» **Document images with source code**
____
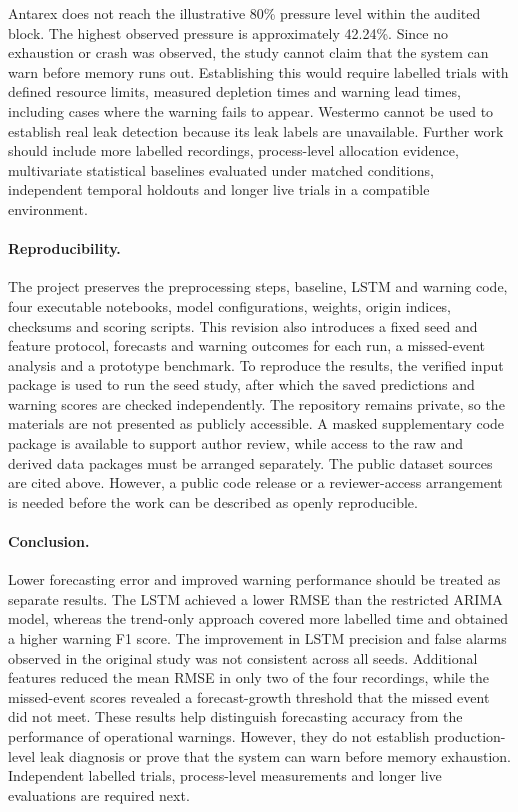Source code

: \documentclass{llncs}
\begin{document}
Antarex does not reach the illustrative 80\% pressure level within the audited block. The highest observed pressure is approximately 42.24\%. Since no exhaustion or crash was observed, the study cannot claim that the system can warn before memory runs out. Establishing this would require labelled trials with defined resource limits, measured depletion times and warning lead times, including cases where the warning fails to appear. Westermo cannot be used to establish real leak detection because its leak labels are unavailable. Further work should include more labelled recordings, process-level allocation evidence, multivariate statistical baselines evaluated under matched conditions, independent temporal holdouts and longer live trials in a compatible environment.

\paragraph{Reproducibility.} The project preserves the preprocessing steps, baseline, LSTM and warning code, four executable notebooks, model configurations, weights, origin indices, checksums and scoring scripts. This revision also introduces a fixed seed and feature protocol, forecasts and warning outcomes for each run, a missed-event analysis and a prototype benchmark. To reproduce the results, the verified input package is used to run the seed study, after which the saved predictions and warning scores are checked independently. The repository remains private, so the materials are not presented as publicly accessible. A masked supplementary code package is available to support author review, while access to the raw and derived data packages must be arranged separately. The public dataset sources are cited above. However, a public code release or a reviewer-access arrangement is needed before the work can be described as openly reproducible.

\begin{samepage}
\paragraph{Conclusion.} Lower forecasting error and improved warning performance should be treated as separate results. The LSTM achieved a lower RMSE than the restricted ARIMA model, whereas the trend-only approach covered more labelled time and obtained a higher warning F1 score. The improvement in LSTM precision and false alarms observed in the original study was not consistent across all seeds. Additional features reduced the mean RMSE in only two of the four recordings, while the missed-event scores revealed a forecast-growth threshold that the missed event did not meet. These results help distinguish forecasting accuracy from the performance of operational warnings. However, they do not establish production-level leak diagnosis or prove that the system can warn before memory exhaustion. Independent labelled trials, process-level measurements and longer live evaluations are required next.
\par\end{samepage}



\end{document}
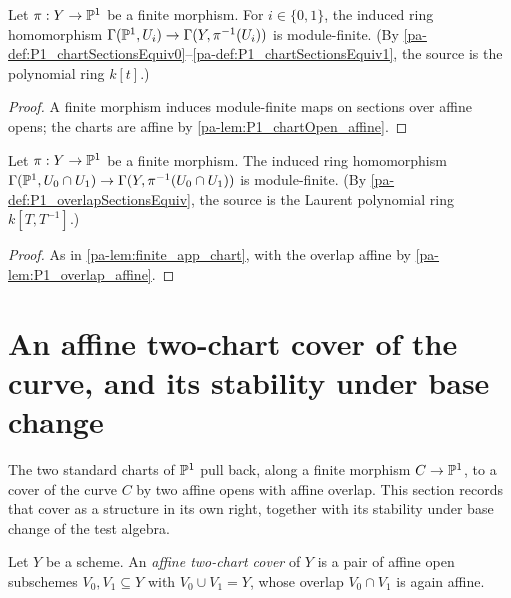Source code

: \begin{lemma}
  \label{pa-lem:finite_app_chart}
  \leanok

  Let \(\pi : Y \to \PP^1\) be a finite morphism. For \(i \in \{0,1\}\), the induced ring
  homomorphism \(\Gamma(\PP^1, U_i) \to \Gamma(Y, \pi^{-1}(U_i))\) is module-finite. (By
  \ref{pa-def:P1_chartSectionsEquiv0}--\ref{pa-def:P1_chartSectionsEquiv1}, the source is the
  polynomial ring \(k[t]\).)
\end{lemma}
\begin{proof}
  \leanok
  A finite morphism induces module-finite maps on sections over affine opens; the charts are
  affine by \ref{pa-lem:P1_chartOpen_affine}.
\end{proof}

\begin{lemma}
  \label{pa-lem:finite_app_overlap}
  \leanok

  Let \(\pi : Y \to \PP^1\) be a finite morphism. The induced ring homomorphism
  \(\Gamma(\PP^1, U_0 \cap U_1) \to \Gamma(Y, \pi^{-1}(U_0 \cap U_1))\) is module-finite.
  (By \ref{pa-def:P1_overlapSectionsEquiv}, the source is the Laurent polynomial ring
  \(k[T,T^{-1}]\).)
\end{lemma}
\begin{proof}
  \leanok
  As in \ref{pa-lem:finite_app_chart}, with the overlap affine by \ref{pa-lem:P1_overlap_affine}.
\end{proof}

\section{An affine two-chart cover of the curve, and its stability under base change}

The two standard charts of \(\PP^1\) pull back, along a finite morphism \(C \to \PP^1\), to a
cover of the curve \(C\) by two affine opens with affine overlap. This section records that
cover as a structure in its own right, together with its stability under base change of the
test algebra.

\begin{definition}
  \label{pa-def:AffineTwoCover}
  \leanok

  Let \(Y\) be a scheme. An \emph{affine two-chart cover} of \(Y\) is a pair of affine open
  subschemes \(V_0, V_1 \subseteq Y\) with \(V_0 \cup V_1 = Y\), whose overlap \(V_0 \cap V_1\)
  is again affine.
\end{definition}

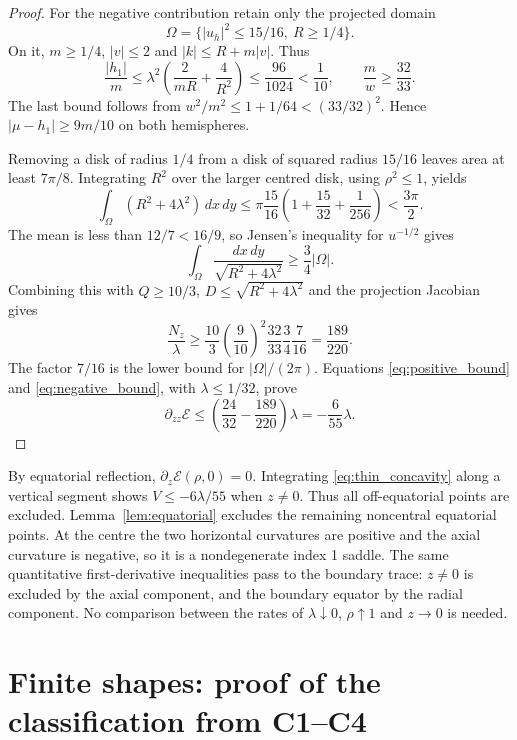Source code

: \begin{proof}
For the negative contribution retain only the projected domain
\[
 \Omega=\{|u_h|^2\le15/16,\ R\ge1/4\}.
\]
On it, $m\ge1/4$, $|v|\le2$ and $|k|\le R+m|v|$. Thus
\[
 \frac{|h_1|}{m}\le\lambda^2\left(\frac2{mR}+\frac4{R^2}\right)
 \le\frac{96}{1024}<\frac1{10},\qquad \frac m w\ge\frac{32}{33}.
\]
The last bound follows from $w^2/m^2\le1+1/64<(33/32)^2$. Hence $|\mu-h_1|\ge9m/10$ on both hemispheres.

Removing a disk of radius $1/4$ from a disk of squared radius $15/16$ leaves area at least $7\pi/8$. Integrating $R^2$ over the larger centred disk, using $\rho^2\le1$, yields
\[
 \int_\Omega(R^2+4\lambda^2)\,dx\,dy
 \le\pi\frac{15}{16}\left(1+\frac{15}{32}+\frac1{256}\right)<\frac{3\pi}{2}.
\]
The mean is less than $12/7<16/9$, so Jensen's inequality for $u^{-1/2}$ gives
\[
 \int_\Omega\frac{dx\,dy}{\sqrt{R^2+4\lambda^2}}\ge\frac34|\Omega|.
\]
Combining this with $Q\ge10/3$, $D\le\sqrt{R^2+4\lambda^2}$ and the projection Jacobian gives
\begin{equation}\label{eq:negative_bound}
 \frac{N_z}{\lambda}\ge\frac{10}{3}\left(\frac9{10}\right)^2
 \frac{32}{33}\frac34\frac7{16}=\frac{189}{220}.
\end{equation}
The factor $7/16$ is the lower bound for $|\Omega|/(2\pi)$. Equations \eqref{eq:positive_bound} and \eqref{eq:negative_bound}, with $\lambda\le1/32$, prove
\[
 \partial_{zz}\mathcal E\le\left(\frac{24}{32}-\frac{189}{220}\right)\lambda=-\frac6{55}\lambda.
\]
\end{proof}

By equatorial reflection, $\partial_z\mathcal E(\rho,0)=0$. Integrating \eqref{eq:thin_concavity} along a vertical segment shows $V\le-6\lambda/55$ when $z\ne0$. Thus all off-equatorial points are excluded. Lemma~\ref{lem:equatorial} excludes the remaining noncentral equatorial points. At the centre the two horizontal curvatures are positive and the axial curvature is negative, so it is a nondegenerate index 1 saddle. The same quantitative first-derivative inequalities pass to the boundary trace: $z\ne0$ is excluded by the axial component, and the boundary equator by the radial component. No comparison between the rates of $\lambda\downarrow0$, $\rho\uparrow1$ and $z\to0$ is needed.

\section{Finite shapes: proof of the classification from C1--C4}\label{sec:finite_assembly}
____
» **EXERCISE**
Write only the number of lines in the records that include the word "more".

» **PROBLEM SOLUTION**
2